===== MATERIAL FOR THIS EXERCISE

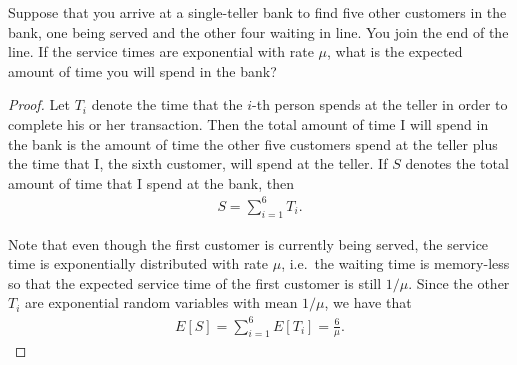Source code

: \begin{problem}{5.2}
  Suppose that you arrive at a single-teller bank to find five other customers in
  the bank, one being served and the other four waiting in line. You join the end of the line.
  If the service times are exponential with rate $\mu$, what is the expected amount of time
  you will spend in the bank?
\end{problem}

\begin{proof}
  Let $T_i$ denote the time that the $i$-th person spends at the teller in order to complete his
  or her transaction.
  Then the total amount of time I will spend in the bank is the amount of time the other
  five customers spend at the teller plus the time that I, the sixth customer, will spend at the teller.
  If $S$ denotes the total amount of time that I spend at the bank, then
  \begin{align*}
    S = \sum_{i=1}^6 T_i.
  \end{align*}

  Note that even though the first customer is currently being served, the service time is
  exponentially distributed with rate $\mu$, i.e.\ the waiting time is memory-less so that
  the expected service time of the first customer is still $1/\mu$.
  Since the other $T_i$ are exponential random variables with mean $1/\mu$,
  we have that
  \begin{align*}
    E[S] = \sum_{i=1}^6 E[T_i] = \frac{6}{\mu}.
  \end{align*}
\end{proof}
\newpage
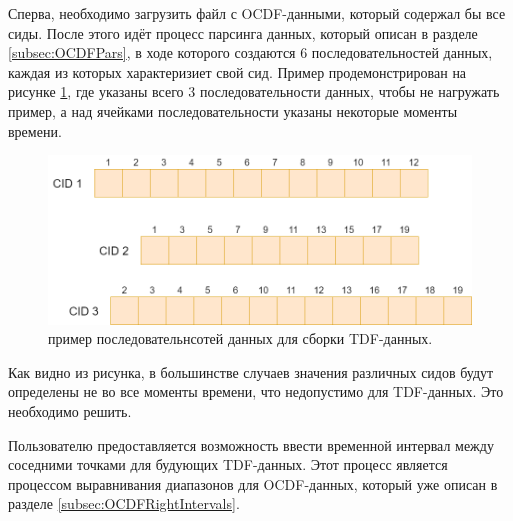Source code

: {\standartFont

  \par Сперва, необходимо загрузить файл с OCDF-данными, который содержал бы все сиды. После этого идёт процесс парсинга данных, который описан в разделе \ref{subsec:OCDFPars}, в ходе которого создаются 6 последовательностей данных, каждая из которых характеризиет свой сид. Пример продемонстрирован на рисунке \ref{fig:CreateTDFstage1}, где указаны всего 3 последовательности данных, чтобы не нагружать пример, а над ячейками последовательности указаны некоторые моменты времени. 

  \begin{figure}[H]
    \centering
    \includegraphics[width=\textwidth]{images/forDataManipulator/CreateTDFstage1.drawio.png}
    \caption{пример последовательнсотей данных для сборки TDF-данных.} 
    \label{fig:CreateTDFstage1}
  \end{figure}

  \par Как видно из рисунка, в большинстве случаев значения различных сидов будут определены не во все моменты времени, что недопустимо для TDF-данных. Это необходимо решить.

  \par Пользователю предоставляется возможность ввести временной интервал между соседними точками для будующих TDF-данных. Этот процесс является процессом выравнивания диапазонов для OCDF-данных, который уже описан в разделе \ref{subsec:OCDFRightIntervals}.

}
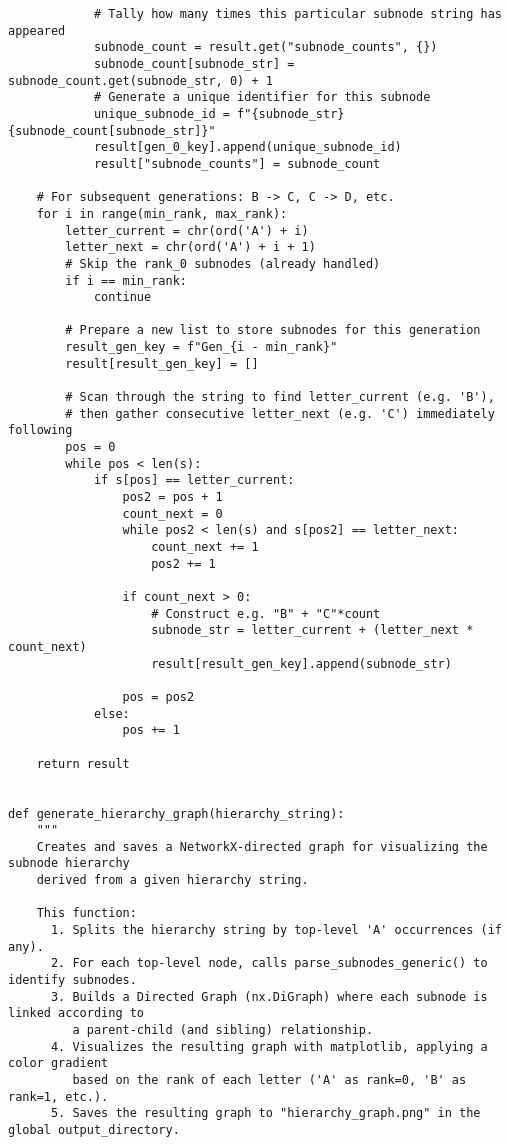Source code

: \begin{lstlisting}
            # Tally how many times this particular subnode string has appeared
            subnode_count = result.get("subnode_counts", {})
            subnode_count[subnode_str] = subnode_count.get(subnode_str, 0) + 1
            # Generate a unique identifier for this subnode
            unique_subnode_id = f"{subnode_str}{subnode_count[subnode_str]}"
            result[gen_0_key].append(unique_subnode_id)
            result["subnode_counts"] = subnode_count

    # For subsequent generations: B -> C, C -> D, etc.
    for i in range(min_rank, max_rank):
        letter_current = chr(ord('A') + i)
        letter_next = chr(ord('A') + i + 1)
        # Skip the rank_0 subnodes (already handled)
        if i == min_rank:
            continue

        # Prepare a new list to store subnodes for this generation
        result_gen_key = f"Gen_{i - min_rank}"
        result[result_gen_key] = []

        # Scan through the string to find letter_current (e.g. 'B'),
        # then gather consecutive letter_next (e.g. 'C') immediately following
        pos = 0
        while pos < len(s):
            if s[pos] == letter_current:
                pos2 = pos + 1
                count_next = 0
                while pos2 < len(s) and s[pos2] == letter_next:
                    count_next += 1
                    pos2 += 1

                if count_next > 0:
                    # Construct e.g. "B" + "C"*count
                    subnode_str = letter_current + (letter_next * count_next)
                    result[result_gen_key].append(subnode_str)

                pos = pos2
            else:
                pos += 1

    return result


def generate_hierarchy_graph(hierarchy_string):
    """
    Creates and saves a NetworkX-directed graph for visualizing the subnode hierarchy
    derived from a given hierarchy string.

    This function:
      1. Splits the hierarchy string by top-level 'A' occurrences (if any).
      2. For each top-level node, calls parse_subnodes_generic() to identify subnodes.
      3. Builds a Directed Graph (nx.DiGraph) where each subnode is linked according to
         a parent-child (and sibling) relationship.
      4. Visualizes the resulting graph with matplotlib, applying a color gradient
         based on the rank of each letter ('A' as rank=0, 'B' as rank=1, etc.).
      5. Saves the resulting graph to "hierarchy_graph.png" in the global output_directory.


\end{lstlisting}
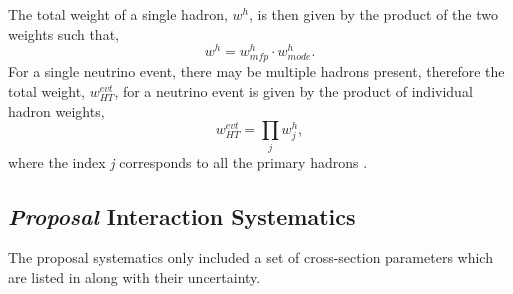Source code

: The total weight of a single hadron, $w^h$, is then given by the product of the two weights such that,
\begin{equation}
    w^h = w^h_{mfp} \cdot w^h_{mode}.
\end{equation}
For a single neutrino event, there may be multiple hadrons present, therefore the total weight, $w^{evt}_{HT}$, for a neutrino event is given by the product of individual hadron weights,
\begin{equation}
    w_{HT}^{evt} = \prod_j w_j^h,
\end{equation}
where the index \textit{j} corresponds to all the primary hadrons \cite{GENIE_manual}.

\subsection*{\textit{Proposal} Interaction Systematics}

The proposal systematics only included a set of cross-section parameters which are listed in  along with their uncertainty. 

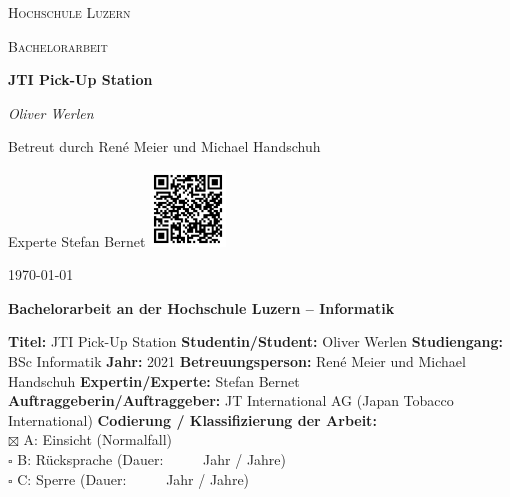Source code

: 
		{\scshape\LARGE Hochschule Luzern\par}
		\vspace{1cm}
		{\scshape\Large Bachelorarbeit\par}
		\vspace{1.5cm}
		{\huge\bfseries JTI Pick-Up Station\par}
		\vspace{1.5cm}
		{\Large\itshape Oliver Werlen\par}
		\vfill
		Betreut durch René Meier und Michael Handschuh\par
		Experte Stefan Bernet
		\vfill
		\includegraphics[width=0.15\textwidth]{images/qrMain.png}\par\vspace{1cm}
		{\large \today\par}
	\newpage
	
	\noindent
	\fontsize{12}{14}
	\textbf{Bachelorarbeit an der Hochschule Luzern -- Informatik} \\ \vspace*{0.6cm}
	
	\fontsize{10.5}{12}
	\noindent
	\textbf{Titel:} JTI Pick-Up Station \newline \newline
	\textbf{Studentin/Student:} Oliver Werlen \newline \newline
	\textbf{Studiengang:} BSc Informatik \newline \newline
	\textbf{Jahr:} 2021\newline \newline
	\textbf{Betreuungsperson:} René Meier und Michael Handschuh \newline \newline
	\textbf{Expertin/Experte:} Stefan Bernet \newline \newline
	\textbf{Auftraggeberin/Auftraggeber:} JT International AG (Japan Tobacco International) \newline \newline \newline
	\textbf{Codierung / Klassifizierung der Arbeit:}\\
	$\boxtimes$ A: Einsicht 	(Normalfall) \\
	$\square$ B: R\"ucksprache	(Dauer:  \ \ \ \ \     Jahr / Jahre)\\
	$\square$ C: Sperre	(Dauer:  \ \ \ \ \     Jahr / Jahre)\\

==========

[THE PROBLEM]
Lines from the records above that hold "textit" are the ones to list.

[TASK RESPONSE]
where the index \textit{j} corresponds to all the primary hadrons \cite{GENIE_manual}.
\subsection*{\textit{Proposal} Interaction Systematics}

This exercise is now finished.